Plain-text document sources
+ + +

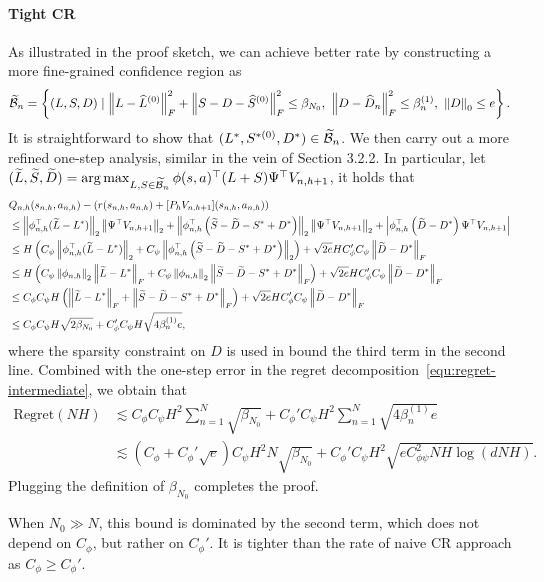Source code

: \paragraph{Tight CR}
As illustrated in the proof sketch, we can achieve better rate by constructing a more fine-grained confidence region as 
\begin{align*}
\widetilde{{\cal B}}_n=\left\{(L,S,D) \mid \left\lVert L-\widehat L^{(0)}\right\rVert_F^2+\left\lVert S-D-\widehat S^{(0)}\right\rVert_F^2\le \beta_{N_0},\ \left\lVert D-\widehat D_n\right\rVert_F^2\le \beta_n^{(1)},\ \left\lVert D\right\rVert_0\le e\right\}.
\end{align*}
It is straightforward to show that $(L^*,S^{*(0)},D^*)\in \widetilde{{\cal B}}_n$.
We then carry out a more refined one-step analysis, similar in the vein of Section 3.2.2.
In particular, let $(\widetilde{ L},\widetilde{ S},\widetilde{D})=\arg\max_{\substack{ L, S \in \widetilde{{\cal B}}_n}}\phi(s, a)^{\top} ( L+ S)  \Psi^{\top} V_{n, h+1}$, it holds that
\begin{equation}
     \begin{aligned}
     &Q_{n,h}(s_{n,h},a_{n,h})-\left( r(s_{n,h},a_{n,h})+[P_h V_{n,h+1}](s_{n,h},a_{n,h}) \right) \\
     &\leq \left\lVert\phi_{n, h}^{\top}(\widetilde{ L} -  L^{*})\right\rVert_2\left\lVert \Psi^{\top} V_{n, h+1}\right\rVert_{2}+\left\lVert\phi_{n, h}^{\top}\left( \widetilde{ S}-\widetilde{D}-  S^*+D^* \right)\right\rVert_2\left\lVert \Psi^{\top} V_{n, h+1}\right\rVert_{2} +\left|\phi_{n, h}^{\top}\left( \widetilde{D}- D^* \right) \Psi^{\top} V_{n, h+1}\right| \\
     & \leq H\left( C_{\psi}\left\lVert\phi_{n, h}^{\top}(\widetilde{ L} -  L^*)\right\rVert_2+C_{\psi}\left\lVert\phi_{n, h}^{\top}\left( \widetilde{ S}-\widetilde{D}-  S^*+D^* \right)\right\rVert_2 \right)+\sqrt{2e}HC_{\phi}'C_{\psi}\left\lVert\widetilde{D}-D^*\right\rVert_F \\
     & \leq H\left( C_{\psi}\left\lVert\phi_{n, h}\right\rVert_2\left\lVert\widetilde{ L} -  L^{*}\right\rVert_F + C_{\psi}\left\lVert\phi_{n, h}\right\rVert_2\left\lVert\widetilde{ S}-\widetilde{D}-  S^*+D^*\right\rVert_F \right)+\sqrt{2e}HC_{\phi}'C_{\psi}\left\lVert\widetilde{D}-D^*\right\rVert_F \\
     & \leq C_{\phi}C_{\psi}H\left( \left\lVert\widetilde{ L}-  L^*\right\rVert_F + \left\lVert\widetilde{ S}-\widetilde{D}-  S^*+D^*\right\rVert_F \right)+\sqrt{2e}HC_{\phi}'C_{\psi}\left\lVert\widetilde{D}-D^*\right\rVert_F \\
     & \leq C_{\phi}C_{\psi}H\sqrt{2\beta_{N_0}}+C_{\phi}'C_{\psi}H\sqrt{4\beta_n^{(1)}e},
     \end{aligned}
    \end{equation}
where the sparsity constraint on $D$ is used in bound the third term in the second line.
Combined with the one-step error in the regret decomposition~\eqref{equ:regret-intermediate}, we obtain that
\begin{align*}
\text{Regret}
( N  H) &\lesssim C_{\phi}C_{\psi}H^2\sum_{n=1}^{ N }\sqrt{\beta_{N_0}}+C_{\phi}'C_{\psi}H^2\sum_{n=1}^{ N }\sqrt{4\beta_n^{(1)}e}\\&\lesssim 
\left(C_{\phi}+C_{\phi}'\sqrt{e}\right)C_{\psi}H^2 N \sqrt{\beta_{N_0}}+C_{\phi}'C_{\psi}H^2\sqrt{e C_{\phi\psi}^2 N H\log\left(dNH\right)}.
\end{align*}
Plugging the definition of $\beta_{N_0}$ completes the proof.

\begin{remark}
When $N_0\gg N$, this bound is dominated by the second term, which does not depend on $C_{\phi}$, but rather on $C_{\phi}'$. It is tighter than the rate of naive CR approach as $C_{\phi}\ge C_{\phi}'$.
\end{remark}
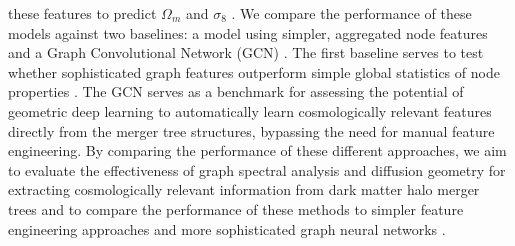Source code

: \documentclass[twocolumn]{aastex631}
\begin{document}
these features to predict $\Omega_m$ and $\sigma_8$ \citep{chandrogómez2025accuracydarkmatterhalo}. We compare the performance of these models against two baselines: a model using simpler, aggregated node features and a Graph Convolutional Network (GCN) \citep{bose2022constructinghighfidelityhalomerger,jung2024mergertreebasedgalaxymatching}. The first baseline serves to test whether sophisticated graph features outperform simple global statistics of node properties \citep{bose2022constructinghighfidelityhalomerger}. The GCN serves as a benchmark for assessing the potential of geometric deep learning to automatically learn cosmologically relevant features directly from the merger tree structures, bypassing the need for manual feature engineering. By comparing the performance of these different approaches, we aim to evaluate the effectiveness of graph spectral analysis and diffusion geometry for extracting cosmologically relevant information from dark matter halo merger trees and to compare the performance of these methods to simpler feature engineering approaches and more sophisticated graph neural networks \citep{bose2022constructinghighfidelityhalomerger,jung2024mergertreebasedgalaxymatching,chandrogómez2025accuracydarkmatterhalo}.
\end{document}
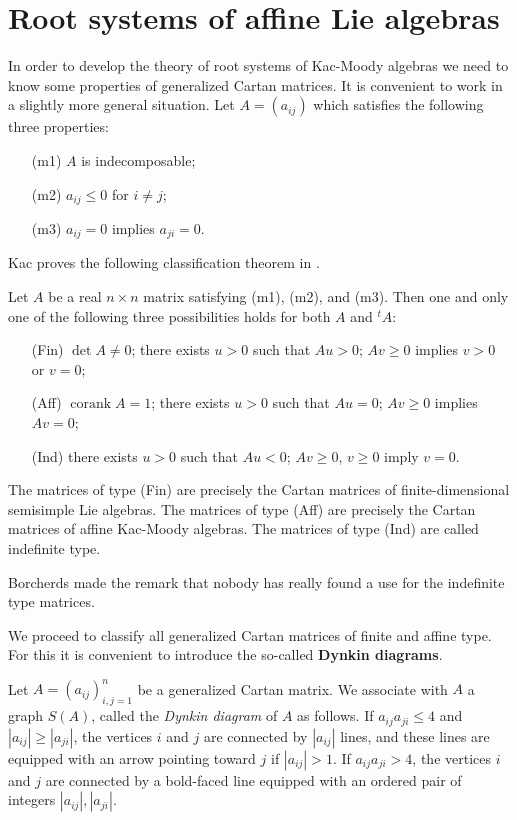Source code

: \documentclass[12pt]{article}
\begin{document}
\begin{exercise}
\end{exercise}

\section{Root systems of affine Lie algebras}
In order to develop the theory of root systems of Kac-Moody algebras we need to know some properties of generalized Cartan matrices. It is convenient to work in a slightly more general situation. Let $A = (a_{ij})$ which satisfies the following three properties:
\begin{itemize}
    \item[(m1)] $A$ is indecomposable;
    \item[(m2)] $a_{ij} \leq 0$ for $i \neq j$;
    \item[(m3)] $a_{ij} = 0$ implies $a_{ji} = 0$.
\end{itemize}
Kac proves the following classification theorem in \cite{kac}.
\begin{theorem}
    Let $A$ be a real $n \times n$ matrix satisfying (m1), (m2), and (m3). Then one and only one of the following three possibilities holds for both $A$ and ${}^t A$:
    \begin{itemize}
        \item[(Fin)] $\det A \neq 0$; there exists $u > 0$ such that $Au > 0$; $Av \geq 0$ implies $v > 0$ or $v = 0$;
        \item[(Aff)] $\operatorname{corank} A = 1$; there exists $u > 0$ such that $Au = 0$; $Av \geq 0$ implies $Av = 0$;
        \item[(Ind)] there exists $u > 0$ such that $Au < 0$; $Av \geq 0$, $v \geq 0$ imply $v = 0$.
    \end{itemize}
\end{theorem}

\begin{remark}
    The matrices of type (Fin) are precisely the Cartan matrices of finite-dimensional semisimple Lie algebras. The matrices of type (Aff) are precisely the Cartan matrices of affine Kac-Moody algebras. The matrices of type (Ind) are called indefinite type.

    Borcherds made the remark that nobody has really found a use for the indefinite type matrices.
\end{remark}

We proceed to classify all generalized Cartan matrices of finite and affine type. 
For this it is convenient to introduce the so-called \textbf{Dynkin diagrams}. 
\begin{definition}
    Let $A=(a_{ij})_{i,j=1}^n$ be a generalized Cartan matrix.  We associate with $A$ a graph $S(A)$, called the \emph{Dynkin diagram} of $A$ as follows. If $a_{ij}a_{ji}\leq 4$ and $|a_{ij}|\geq |a_{ji}|$, the vertices $i$ and $j$ are connected by $|a_{ij}|$ lines, and these lines are equipped with an arrow pointing toward $j$ if $|a_{ij}|>1$. 
If $a_{ij}a_{ji}>4$, the vertices $i$ and $j$ are connected by a bold-faced line 
equipped with an ordered pair of integers $|a_{ij}|,|a_{ji}|$. 
\end{definition}
\end{document}
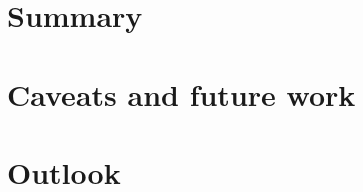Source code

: \section{Summary}
\blindtext

\section{Caveats and future work}
\blindtext

\section{Outlook}
\blindtext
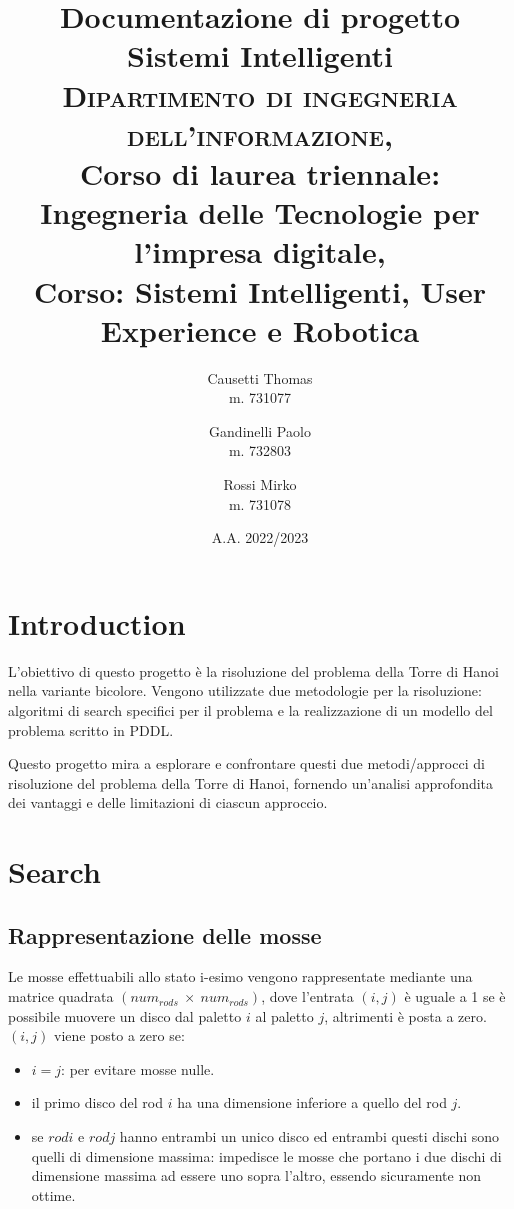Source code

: \documentclass{article}
\title{\textbf{Documentazione di progetto Sistemi Intelligenti}\\
\vspace{5mm}
\large \textsc{Dipartimento di ingegneria dell'informazione,} \\
Corso di laurea triennale: Ingegneria delle Tecnologie per l'impresa digitale, \\
Corso: Sistemi Intelligenti, User Experience e Robotica\\}
\date{A.A. 2022/2023}
\author{Causetti Thomas\\ m. 731077 \and Gandinelli Paolo\\ m. 732803 \and Rossi Mirko\\ m. 731078}
\begin{document}
\maketitle


\section*{Introduction}

L'obiettivo di questo progetto è la risoluzione del problema della Torre di Hanoi nella variante bicolore. Vengono utilizzate due metodologie per la risoluzione: algoritmi di search specifici per il problema e la realizzazione di un modello del problema scritto in PDDL.

Questo progetto mira a esplorare e confrontare questi due metodi/approcci di risoluzione del problema della Torre di Hanoi, fornendo un'analisi approfondita dei vantaggi e delle limitazioni di ciascun approccio.

\section{Search}

\subsection{Rappresentazione delle mosse}

Le mosse effettuabili allo stato i-esimo vengono rappresentate mediante una matrice quadrata $(num_{rods}\ \times \ num_{rods})$,  dove l'entrata $(i,j)$ è uguale a 1 se è possibile muovere un disco dal paletto $i$ al paletto $j$, altrimenti è posta a zero. $(i,j)$ viene posto a zero se:
\begin{itemize}
    \item $i = j$: per evitare mosse nulle.
    \item il primo disco del rod $i$ ha una dimensione inferiore a quello del rod $j$.
    \item se $rodi$ e $rodj$ hanno entrambi un unico disco ed entrambi questi dischi sono quelli di dimensione massima: impedisce le mosse che portano i due dischi di dimensione massima ad essere uno sopra l'altro, essendo sicuramente non ottime.
\end{itemize}
\end{document}

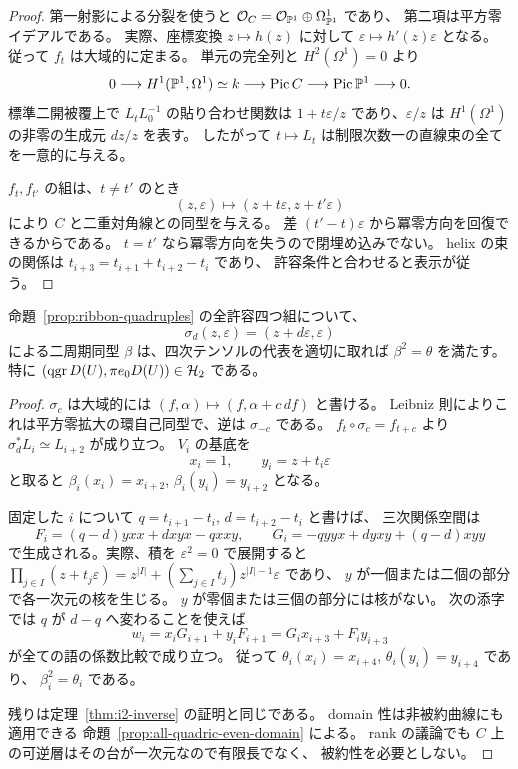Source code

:\begin{proof}
第一射影による分裂を使うと
$\mathcal O_C=\mathcal O_{\mathbb P^1}\oplus\Omega^1_{\mathbb P^1}$ であり、
第二項は平方零イデアルである。
実際、座標変換 $z\mapsto h(z)$ に対して
$\varepsilon\mapsto h'(z)\varepsilon$ となる。
従って $f_t$ は大域的に定まる。
単元の完全列と $H^2(\Omega^1)=0$ より
\[
 0\longrightarrow H^1(\mathbb P^1,\Omega^1)\simeq k
 \longrightarrow\operatorname{Pic} C\longrightarrow\operatorname{Pic}\mathbb P^1\longrightarrow0.
\]
標準二開被覆上で $L_tL_0^{-1}$ の貼り合わせ関数は
$1+t\varepsilon/z$ であり、$\varepsilon/z$ は
$H^1(\Omega^1)$ の非零の生成元 $dz/z$ を表す。
したがって $t\mapsto L_t$ は制限次数一の直線束の全てを一意的に与える。

$f_t,f_{t'}$ の組は、$t\ne t'$ のとき
\[
 (z,\varepsilon)\longmapsto
 (z+t\varepsilon,z+t'\varepsilon)
\]
により $C$ と二重対角線との同型を与える。
差 $(t'-t)\varepsilon$ から冪零方向を回復できるからである。
$t=t'$ なら冪零方向を失うので閉埋め込みでない。
helix の束の関係は $t_{i+3}=t_{i+1}+t_{i+2}-t_i$ であり、
許容条件と合わせると表示が従う。
\end{proof}

\begin{proposition}[二重対角線での平方根]
\label{prop:ribbon-period-square}
命題~\ref{prop:ribbon-quadruples} の全許容四つ組について、
\[
 \sigma_d(z,\varepsilon)=(z+d\varepsilon,\varepsilon)
\]
による二周期同型 $\beta$ は、四次テンソルの代表を適切に取れば
$\beta^2=\theta$ を満たす。特に
$(\operatorname{qgr} D(U),\pi e_0D(U))\in\mathcal H_2$ である。
\end{proposition}

\begin{proof}
$\sigma_c$ は大域的には
$(f,\alpha)\mapsto(f,\alpha+c\,df)$ と書ける。
Leibniz 則によりこれは平方零拡大の環自己同型で、逆は $\sigma_{-c}$ である。
$f_t\circ\sigma_c=f_{t+c}$ より
$\sigma_d^*L_i\simeq L_{i+2}$ が成り立つ。
$V_i$ の基底を
\[
 x_i=1,\qquad y_i=z+t_i\varepsilon
\]
と取ると $\beta_i(x_i)=x_{i+2}$, $\beta_i(y_i)=y_{i+2}$ となる。

固定した $i$ について $q=t_{i+1}-t_i$, $d=t_{i+2}-t_i$ と書けば、
三次関係空間は
\[
 F_i=(q-d)yxx+dxyx-qxxy,\qquad
 G_i=-qyyx+dyxy+(q-d)xyy
\]
で生成される。実際、積を $\varepsilon^2=0$ で展開すると
$\prod_{j\in I}(z+t_j\varepsilon)
=z^{|I|}+(\sum_{j\in I}t_j)z^{|I|-1}\varepsilon$ であり、
$y$ が一個または二個の部分で各一次元の核を生じる。
$y$ が零個または三個の部分には核がない。
次の添字では $q$ が $d-q$ へ変わることを使えば
\[
 w_i=x_iG_{i+1}+y_iF_{i+1}
    =G_ix_{i+3}+F_iy_{i+3}
\]
が全ての語の係数比較で成り立つ。
従って $\theta_i(x_i)=x_{i+4}$, $\theta_i(y_i)=y_{i+4}$ であり、
$\beta_i^2=\theta_i$ である。

残りは定理~\ref{thm:i2-inverse} の証明と同じである。
domain 性は非被約曲線にも適用できる
命題~\ref{prop:all-quadric-even-domain} による。
rank の議論でも $C$ 上の可逆層はその台が一次元なので有限長でなく、
被約性を必要としない。
\end{proof}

+ + +

* [Problem description]: Copy exactly the stretch of data above from the line with "di progetto Sistemi" through the line with "Corso di laurea", and omit all other lines.

* [Written solution]:
\title{\textbf{Documentazione di progetto Sistemi Intelligenti}\\
\vspace{5mm}
\large \textsc{Dipartimento di ingegneria dell'informazione,} \\
Corso di laurea triennale: Ingegneria delle Tecnologie per l'impresa digitale, \\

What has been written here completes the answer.